ASSIGNMENT:
Set the records down again in full, exactly as they are, apart from the images.

INFORMATION SHOWN:
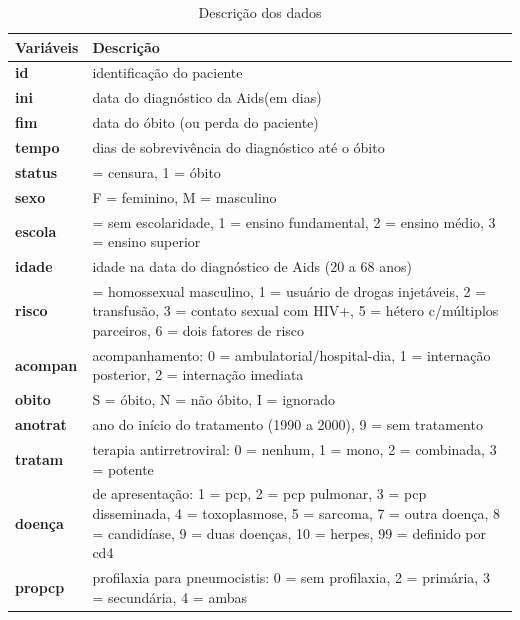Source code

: \documentclass[a4paper, oneside]{book}\usepackage[]{graphicx}\usepackage[]{color}
\newenvironment{knitrout}{}{} %
\begin{document}
\begin{knitrout}
\color{fgcolor}\begin{table}

\caption{\label{tab:script0}Descrição dos dados}
\centering
\begin{tabular}[t]{>{\bfseries\leavevmode\color{red}}l|>{\raggedright\arraybackslash}p{30em}}
\hline
Variáveis & Descrição\\
\hline
id & identificação do paciente\\
\hline
ini & data do diagnóstico da Aids(em dias)\\
\hline
fim & data do óbito (ou perda do paciente)\\
\hline
tempo & dias de sobrevivência do diagnóstico até o óbito\\
\hline
status & 0 = censura, 1 = óbito\\
\hline
sexo & F = feminino, M = masculino\\
\hline
escola & 0 = sem escolaridade, 1 = ensino fundamental, 2 = ensino médio, 3 = ensino superior\\
\hline
idade & idade na data do diagnóstico de Aids (20 a 68 anos)\\
\hline
risco & 0 = homossexual masculino, 1 = usuário de drogas injetáveis, 2 = transfusão, 3 = contato sexual com HIV+, 5 = hétero c/múltiplos parceiros, 6 = dois fatores de risco\\
\hline
acompan & acompanhamento: 0 = ambulatorial/hospital-dia, 1 = internação posterior, 2 = internação imediata\\
\hline
obito & S = óbito, N = não óbito, I = ignorado\\
\hline
anotrat & ano do início do tratamento (1990 a 2000), 9 = sem tratamento\\
\hline
tratam & terapia antirretroviral: 0 = nenhum, 1 = mono, 2 = combinada, 3 = potente\\
\hline
doença & de apresentação: 1 = pcp, 2 = pcp pulmonar, 3 = pcp disseminada, 4 = toxoplasmose, 5 = sarcoma, 7 = outra doença, 8 = candidíase, 9 = duas doenças, 10 = herpes, 99 = definido por cd4\\
\hline
propcp & profilaxia para pneumocistis: 0 = sem profilaxia, 2 = primária, 3 = secundária, 4 = ambas\\
\hline
\end{tabular}
\end{table}


\end{knitrout}
\end{document}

RESULT:
Source code

: \documentclass[a4paper, oneside]{book}\usepackage[]{graphicx}\usepackage[]{color}
\newenvironment{knitrout}{}{} %
\begin{document}
\begin{knitrout}
\color{fgcolor}\begin{table}

\caption{\label{tab:script0}Descrição dos dados}
\centering
\begin{tabular}[t]{>{\bfseries\leavevmode\color{red}}l|>{\raggedright\arraybackslash}p{30em}}
\hline
Variáveis & Descrição\\
\hline
id & identificação do paciente\\
\hline
ini & data do diagnóstico da Aids(em dias)\\
\hline
fim & data do óbito (ou perda do paciente)\\
\hline
tempo & dias de sobrevivência do diagnóstico até o óbito\\
\hline
status & 0 = censura, 1 = óbito\\
\hline
sexo & F = feminino, M = masculino\\
\hline
escola & 0 = sem escolaridade, 1 = ensino fundamental, 2 = ensino médio, 3 = ensino superior\\
\hline
idade & idade na data do diagnóstico de Aids (20 a 68 anos)\\
\hline
risco & 0 = homossexual masculino, 1 = usuário de drogas injetáveis, 2 = transfusão, 3 = contato sexual com HIV+, 5 = hétero c/múltiplos parceiros, 6 = dois fatores de risco\\
\hline
acompan & acompanhamento: 0 = ambulatorial/hospital-dia, 1 = internação posterior, 2 = internação imediata\\
\hline
obito & S = óbito, N = não óbito, I = ignorado\\
\hline
anotrat & ano do início do tratamento (1990 a 2000), 9 = sem tratamento\\
\hline
tratam & terapia antirretroviral: 0 = nenhum, 1 = mono, 2 = combinada, 3 = potente\\
\hline
doença & de apresentação: 1 = pcp, 2 = pcp pulmonar, 3 = pcp disseminada, 4 = toxoplasmose, 5 = sarcoma, 7 = outra doença, 8 = candidíase, 9 = duas doenças, 10 = herpes, 99 = definido por cd4\\
\hline
propcp & profilaxia para pneumocistis: 0 = sem profilaxia, 2 = primária, 3 = secundária, 4 = ambas\\
\hline
\end{tabular}
\end{table}


\end{knitrout}
\end{document}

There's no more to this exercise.